To avert one of the problems that came to light as a result of the Medicare claims data release earlier this year, AMA’s Hoven strongly urged physicians to make sure their information in the national provider identifier (NPI) database is current.
He was referring to the April 9 release of Medicare reimbursement data at the individual physician level. The data covered utilization by more than 880,000 physicians and other HCPs and spanned nearly 10 million records and more than $77 billion in payments.
According to CMS, these data have been downloaded or accessed more than 300,000 times from the CMS website. (CMS added even more to the data trove today.) But because the release has also come in for some criticism, CMS Administrator Marilyn Tavenner sought to put the data reveal in context.

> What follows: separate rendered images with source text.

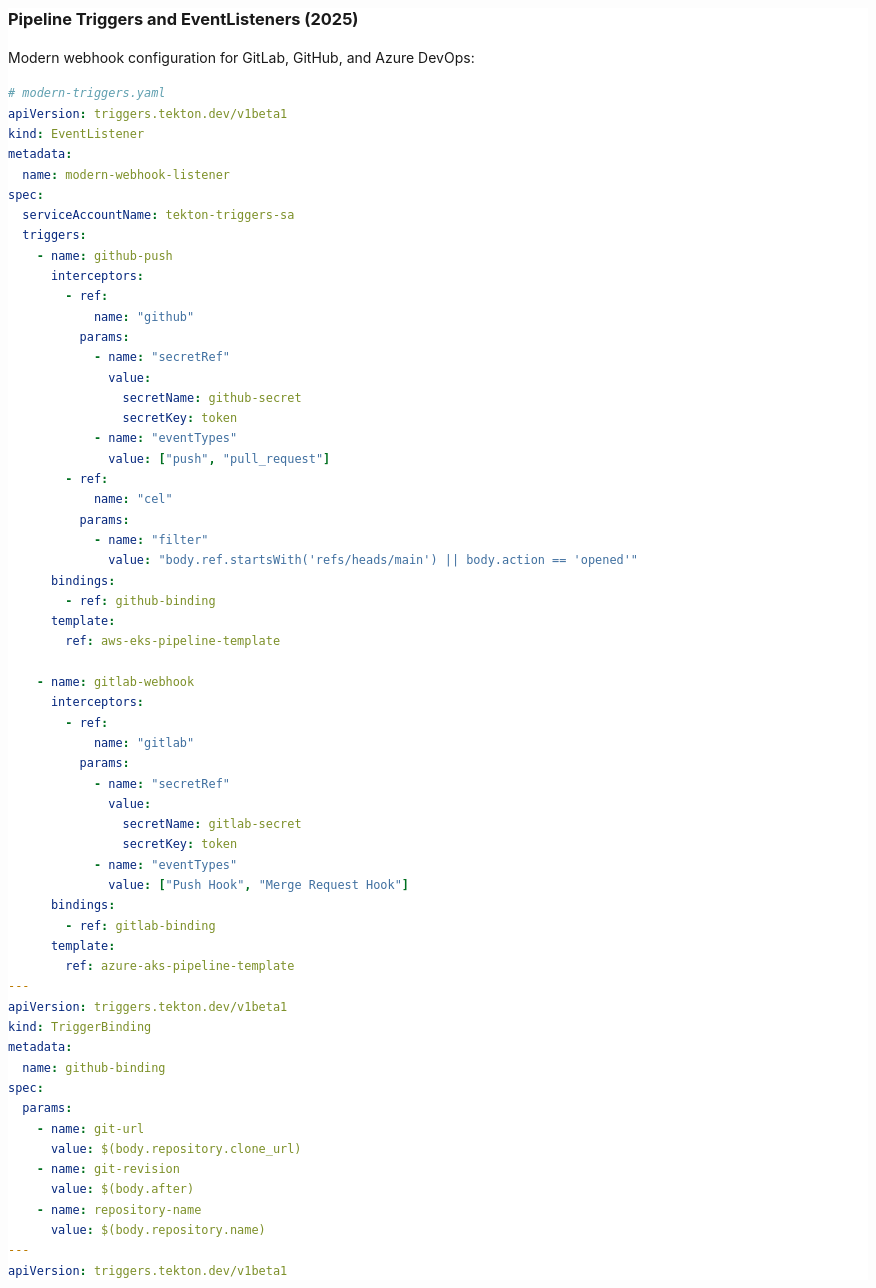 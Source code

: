 ### Pipeline Triggers and EventListeners (2025)

Modern webhook configuration for GitLab, GitHub, and Azure DevOps:

```yaml
# modern-triggers.yaml
apiVersion: triggers.tekton.dev/v1beta1
kind: EventListener
metadata:
  name: modern-webhook-listener
spec:
  serviceAccountName: tekton-triggers-sa
  triggers:
    - name: github-push
      interceptors:
        - ref:
            name: "github"
          params:
            - name: "secretRef"
              value:
                secretName: github-secret
                secretKey: token
            - name: "eventTypes"
              value: ["push", "pull_request"]
        - ref:
            name: "cel"
          params:
            - name: "filter"
              value: "body.ref.startsWith('refs/heads/main') || body.action == 'opened'"
      bindings:
        - ref: github-binding
      template:
        ref: aws-eks-pipeline-template
    
    - name: gitlab-webhook
      interceptors:
        - ref:
            name: "gitlab"
          params:
            - name: "secretRef"
              value:
                secretName: gitlab-secret
                secretKey: token
            - name: "eventTypes"
              value: ["Push Hook", "Merge Request Hook"]
      bindings:
        - ref: gitlab-binding
      template:
        ref: azure-aks-pipeline-template
---
apiVersion: triggers.tekton.dev/v1beta1
kind: TriggerBinding
metadata:
  name: github-binding
spec:
  params:
    - name: git-url
      value: $(body.repository.clone_url)
    - name: git-revision
      value: $(body.after)
    - name: repository-name
      value: $(body.repository.name)
---
apiVersion: triggers.tekton.dev/v1beta1
```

Stakeholders, particularly physicians, have expressed concerns regarding the accuracy or meaning of the data, wrote Tavenner in an article printed in NEJM on May 28. For example, although utilization data presented in isolation do not reflect the quality of care being delivered, patients may assume they do.
As profiled in the New Yorker, one family physician was slammed with media inquiries after the Medicare data release because she had received more Medicare reimbursement than any other doctor in her state. According to the article, this doctor was actually heading up a demonstration project, and hundreds of Michigan physicians working on the project were all billing Medicare under her name.
This and other points have “some merit,” added Tavenner, “but we concluded that these issues did not outweigh the overall benefit of releasing the data.” That is, to disclose the way in which Medicare pays physicians and other providers.
Who will put the Sunshine data in context? “It would be great if it came from CMS,” said Hoffman.
But he’s not counting on it. His group, which is also backed by the industry trade groups AdvaMed, PhRMA and BIO, is working with physician groups to educate their constituents about the process of getting the contextual message out: that interactions help improve medicine.
As to how many physicians will register for the CMS database, now that it’s open, “We don’t have a good handle on that,” said AAFP’s Blackwelder. “It’s not something we routinely survey.”